2. All signed agreements should be implemented seriously and any attempt to hinder the peace process should be avoided.

3. Terrorism and violence in all forms must be eradicated so that the security of the Mideast countries and the normal lives of their peoples can be assured.

4. As the peace process makes headway, regional economic cooperation should be strengthened and the normal lives of their peoples can be assured.

5. The international community is obliged to work together with the parties concerned in the Middle East to realize a comprehensive, just and lasting peace in the region, and China is ready to make its own effort to that end.

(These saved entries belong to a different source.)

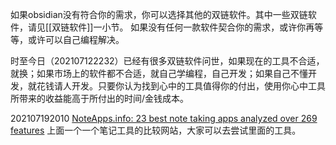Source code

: 如果obsidian没有符合你的需求，你可以选择其他的双链软件。其中一些双链软件，请见[[双链软件]]一小节。
如果没有任何一款软件契合你的需求，或许你再等等，或许可以自己编程解决。

时至今日（202107122232）已经有很多双链软件问世，如果现在的工具不合适，就换；如果市场上的软件都不合适，就自己学编程，自己开发；如果自己不懂开发，就花钱请人开发。只要你认为找到心中的工具值得你的付出，使用你心中工具所带来的收益能高于所付出的时间/金钱成本。

202107192010
[NoteApps.info: 23 best note taking apps analyzed over 269 features](https://www.noteapps.info/)
上面一个一个笔记工具的比较网站，大家可以去尝试里面的工具。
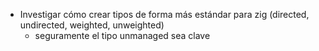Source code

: - Investigar cómo crear tipos de forma más estándar para zig (directed, undirected, weighted, unweighted)
    - seguramente el tipo unmanaged sea clave
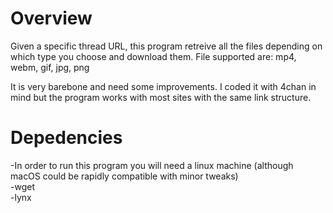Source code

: **Overview**
===
Given a specific thread URL, this program retreive all the files depending 
on which type you choose and download them.
File supported are: mp4, webm, gif, jpg, png

It is very barebone and need some improvements.
I coded it with 4chan in mind but the program works
with most sites with the same link structure.

**Depedencies**
===
-In order to run this program you will need a linux machine (although macOS could be
rapidly compatible with minor tweaks)<br> 
-wget<br>
-lynx

 
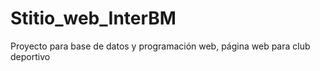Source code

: # Stitio_web_InterBM
Proyecto para base de datos y programación web, página web para club deportivo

Those principles would go on to become the foundational principles of the Special Envoy's focus, although points of emphasis and articulations of specific positions would change over time.

The first Special Envoy appointment was declared in 2002, "at the request of several Arab states". Arab states viewed China's historic support for the Palestinian people as providing it with credibility during the peace process discussions. Israel also welcomed the formation of the Special Envoy position, recognizing that the Arab states had an appreciation for what they perceived to be more the balanced posture of China.

== Envoys ==
As of 2022, China has had five special envoys: Wang Shijie (2002 to 2006), Sun Bigan (2006 to 2009), Wu Sike (2009 to 2014), Gong Xiaosheng (2014 to 2019), and Zhai Jun (beginning in 2019).

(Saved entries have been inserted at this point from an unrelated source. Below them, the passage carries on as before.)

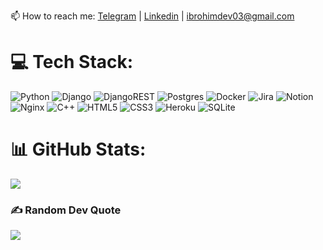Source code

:<!-- #  About Me:
🔭 I’m currently working on Backend Side Technologies

🌱 I’m currently learning Backend developing, some devops skills --->

📫 How to reach me: [Telegram](https://t.me/acuere) | [Linkedin](https://linkedin.com/in/acuere) | ibrohimdev03@gmail.com 

<!-- 😄 Pronouns: he/him -->

<!--## 🌐 Socials:
 [![Facebook](https://img.shields.io/badge/Facebook-%231877F2.svg?logo=Facebook&logoColor=white)](https://facebook.com/theacuere) 
[![LinkedIn](https://img.shields.io/badge/LinkedIn-%230077B5.svg?logo=linkedin&logoColor=white)](https://linkedin.com/in/acuere) [![Telegram](https://img.shields.io/badge/-Telegram-red?color=white&logo=telegram&logoColor=white)](https://t.me/acuere)-->

# 💻 Tech Stack:
![Python](https://img.shields.io/badge/python-3670A0?style=for-the-badge&logo=python&logoColor=ffdd54) ![Django](https://img.shields.io/badge/django-%23092E20.svg?style=for-the-badge&logo=django&logoColor=white) ![DjangoREST](https://img.shields.io/badge/DJANGO-REST-ff1709?style=for-the-badge&logo=django&logoColor=white&color=ff1709&labelColor=gray) ![Postgres](https://img.shields.io/badge/postgres-%23316192.svg?style=for-the-badge&logo=postgresql&logoColor=white) ![Docker](https://img.shields.io/badge/docker-%230db7ed.svg?style=for-the-badge&logo=docker&logoColor=white) ![Jira](https://img.shields.io/badge/jira-%230A0FFF.svg?style=for-the-badge&logo=jira&logoColor=white) ![Notion](https://img.shields.io/badge/Notion-%23000000.svg?style=for-the-badge&logo=notion&logoColor=white) ![Nginx](https://img.shields.io/badge/nginx-%23009639.svg?style=for-the-badge&logo=nginx&logoColor=white) ![C++](https://img.shields.io/badge/c++-%2300599C.svg?style=for-the-badge&logo=c%2B%2B&logoColor=white) ![HTML5](https://img.shields.io/badge/html5-%23E34F26.svg?style=for-the-badge&logo=html5&logoColor=white) ![CSS3](https://img.shields.io/badge/css3-%231572B6.svg?style=for-the-badge&logo=css3&logoColor=white) ![Heroku](https://img.shields.io/badge/heroku-%23430098.svg?style=for-the-badge&logo=heroku&logoColor=white) ![SQLite](https://img.shields.io/badge/sqlite-%2307405e.svg?style=for-the-badge&logo=sqlite&logoColor=white) 
# 📊 GitHub Stats:
<!-- ![](https://github-readme-stats.vercel.app/api?username=acuere&theme=dracula&hide_border=false&include_all_commits=true&count_private=false)<br/> -->
![](https://github-readme-streak-stats.herokuapp.com/?user=acuere&theme=dracula&hide_border=false)<br/>
<!-- ![](https://github-readme-stats.vercel.app/api/top-langs/? 
username=acuere&theme=dracula&hide_border=false&include_all_commits=true&count_private=false&layout=compact)-->

### ✍️ Random Dev Quote
![](https://quotes-github-readme.vercel.app/api?type=horizontal&theme=tokyonight)


 <!--  ### 😂 Random Dev Meme
  <img src="https://random-memer.herokuapp.com/" width="512px"/> -->


  <!-- Proudly created with GPRM ( https://gprm.itsvg.in ) -->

=== Wang Shijie (2002 to 2006) ===
Wang Shijie, former Chinese Ambassador to Bahrain, Jordan and Iran was appointed the first Special Envoy in 2002. Throughout his tenure, Wang stressed that land for peace must be a guiding principle of negotiations.

In May 2003, Wang presented the Five-Point Proposal on the Middle East Peace Process and Road Map. The primary difference from the 1997 Five Principle Standpoints in Support of the Middle East Peace Process was that China became more explicit in its expectations for the creation of a Palestinian state, democratic elections for Palestine, and an international supervisory mechanism for the peace process. Wang's proposal expressly advocated for the road map for peace process, overtly criticized Israel's actions toward Palestinians, and dropped the emphasis on regional development.

In Wang's departure speech from the position, he stated, "Talking about any regret in my tenure, I should say that over three years no satisfactory process has yet been achieved and the Palestinian and Israeli people are still suffering a lot."

=== Sun Bigan (2006 to 2009) ===
Wang was succeeded by Sun Bigan in June 2006. During Sun's tenure as Special Envoy, China criticized Israel for its disproportionate use of force against Lebanon in July 2006.

=== Wu Sike (2009 to 2014) ===
In 2009, the post was taken over by Ambassador Wu Sike. Similar to his predecessors, Wu had an extensive background as China's ambassador to Middle Eastern countries.

China's position on the Middle East peace process during Wu's tenure considered largely as before, although Wu's criticisms of Israel increased as a result of Israel's blockade of Gaza and its raiding of a flotilla carrying aid while the flotilla was in international waters. Although the focus of the position continued to the peace process, Wu also sought to address the conflict in Syria and a number of other issues in the region.

=== Gong Xiaosheng (2014 to 2019) ===
Gong Xiaosheng replaced Wu Sike when Wu stepped down in September 2014. He served until September 2019. Until the appointment of a separate special envoy for issues related to Syria in 2016, Syria (like the peace process) was a major point of emphasis for Gong. As he summarized, "All the crises in the region have been entangled, and it is impossible to solve one without solving the others, especially without handling the Palestinian-Israeli conflict properly."

Beginning in 2015, Gong began highlighting the economic development of China's Belt and Road Initiative as a contribution to the peace process.

Gong criticized the United States' withdrawal from the nuclear deal with Iran, describing China's position as: "We think some deal is better than no deal."

=== Zhai Jun (2019) ===
Zhai Jun was appointed in 2019 and, as of 2022, continues to serve in this role.